Le blocage s'effectue dans un délai variant de 200 à
400 millisecondes, et uniquement en accélération,
ce qui ne perturbe pas le fonctionnement de l'ABS. Le différentiel
arrière est de type Torsen, assurant donc un blocage mécanique
dans un rapport de 20 à 80%. Ce type de différentiel
ne fonctionne pas non plus en décélération.
Pour son système de freinage, Audi a encore innové,
puisqu'elle était alors la seule auto du marché à
être dotée de freins à disques à étrier
intérieur ATE. L'avantage de ce système permet un
diamètre de disque inférieur, un gain de surface de
frottement et une diminution des températures atteintes.
De série, l'Audi V8 est dotée de jantes alu de 15
pouces de diamètres reprenant un design maison et chausses
de pneus Pirelli P600 en 215/60 VR15. En option, le client pouvait
opter pour des belles jantes en nids d'abeille de 16 pouces de diamètre
montées en Continental Sportcontact 225/50 ZR 16. Volant
en main, l'Audi V8 est évidemment impériale sur la
route. Equilibrée et dotée d'une adhérence
et d'une efficacité exceptionnelle, dès que les conditions
de roulage se dégradent, elle prend l'ascendant sur ses rivales
contemporaines directes (BMW, Mercedes et Jaguar). Le seul bémol
cependant est son tempérament encore trop typé traction
avant (chassez le naturel, il revient au galop !) qui entraîne
un sous-virage plus prononcé que sur d'autres autos. N'imaginez
pas emmener l'Audi V8 sur des petites routes et attaquer comme un
fou. C'est une grosse berline, et le V8 en 3,6 litres est un peu
trop tendre et haut perché pour donner du tonus à
l'Audi V8. Une vraie autoroutière, qui dispense aujourd'hui
encore un agrément peu commun
EVOLUTION
L'Audi V8 Quattro est équipée de série d'une
boîte automatique à quatre rapports lors de sa commercialisation.

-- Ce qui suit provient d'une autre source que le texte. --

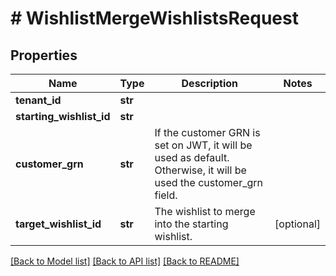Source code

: # # WishlistMergeWishlistsRequest


## Properties 


Name | Type | Description | Notes
------------ | ------------- | ------------- | -------------
**tenant_id**| **str** |   |
**starting_wishlist_id**| **str** |   |
**customer_grn**| **str** | If the customer GRN is set on JWT, it will be used as default. Otherwise, it will be used the customer_grn field.  |
**target_wishlist_id**| **str** | The wishlist to merge into the starting wishlist.  | [optional]


[[Back to Model list]](../../README.md#models) [[Back to API list]](../../README.md#endpoints) [[Back to README]](../../README.md)

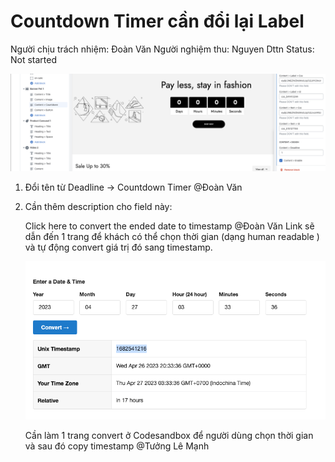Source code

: # Countdown Timer cần đổi lại Label

Người chịu trách nhiệm: Đoàn Văn
Người nghiệm thu: Nguyen Dttn
Status: Not started

![Screenshot 2023-04-26 at 10.32.36.png](././docs/Screenshot_2023-04-26_at_10.32.36.png)

1. Đổi tên từ Deadline → Countdown Timer @Đoàn Văn 
2. Cần thêm description cho field này:
    
    Click here to convert the ended date to timestamp @Đoàn Văn Link sẽ dẫn đến 1 trang để khách có thể chọn thời gian (dạng human readable ) và tự động convert giá trị đó sang timestamp. 
    
    ![Screenshot 2023-04-26 at 10.40.36.png](././docs/Screenshot_2023-04-26_at_10.40.36.png)
    
    Cần làm 1 trang convert ở Codesandbox để người dùng chọn thời gian và sau đó copy timestamp @Tưởng Lê Mạnh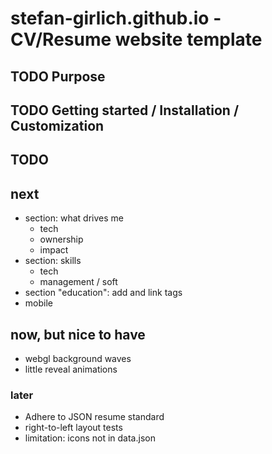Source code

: # stefan-girlich.github.io - CV/Resume website template

## TODO Purpose

## TODO Getting started / Installation / Customization

## TODO

## next

- section: what drives me
  - tech
  - ownership
  - impact
- section: skills
  - tech
  - management / soft
- section "education": add and link tags
- mobile

## now, but nice to have

- webgl background waves
- little reveal animations

### later

- Adhere to JSON resume standard
- right-to-left layout tests
- limitation: icons not in data.json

Mais dès 1990, une boîte mécanique à
5 rapports sera disponible. Elle permettra notamment de redonner
de la vigueur au V8 3,6 litres de 250 ch un peu étouffé
par la boîte auto. En 1992, En octobre, l'Audi V8 se muscle
avec un V8 réalésé à 4,2 litres et développant
280 ch. Pour passer à 4,2 litres, le V8 voit sa course et
son alésage augmenter sensiblement (93x84,5 mm au lieu de
86,4x81 mm précédemment). Une boîte 6 vitesses
mécanique est montée de série. Les performances
de l'Audi V8 Quattro 4.3 progressent avec 250 km/h en pointe, le
0 à 100 km/h en 8 secondes et 28,1 secondes pour le kilomètre
DA. A noter que sur commande spéciale, le client Audi V8
Quattro peut opter pour une version limousine avec carrosserie allongée
(lire encadré " En marge de la Série ").
Au printemps 1994, l'Audi V8 Quattro est remplacée par la
nouvelle A8 et sa carrosserie tout alu aux lignes plus fluides.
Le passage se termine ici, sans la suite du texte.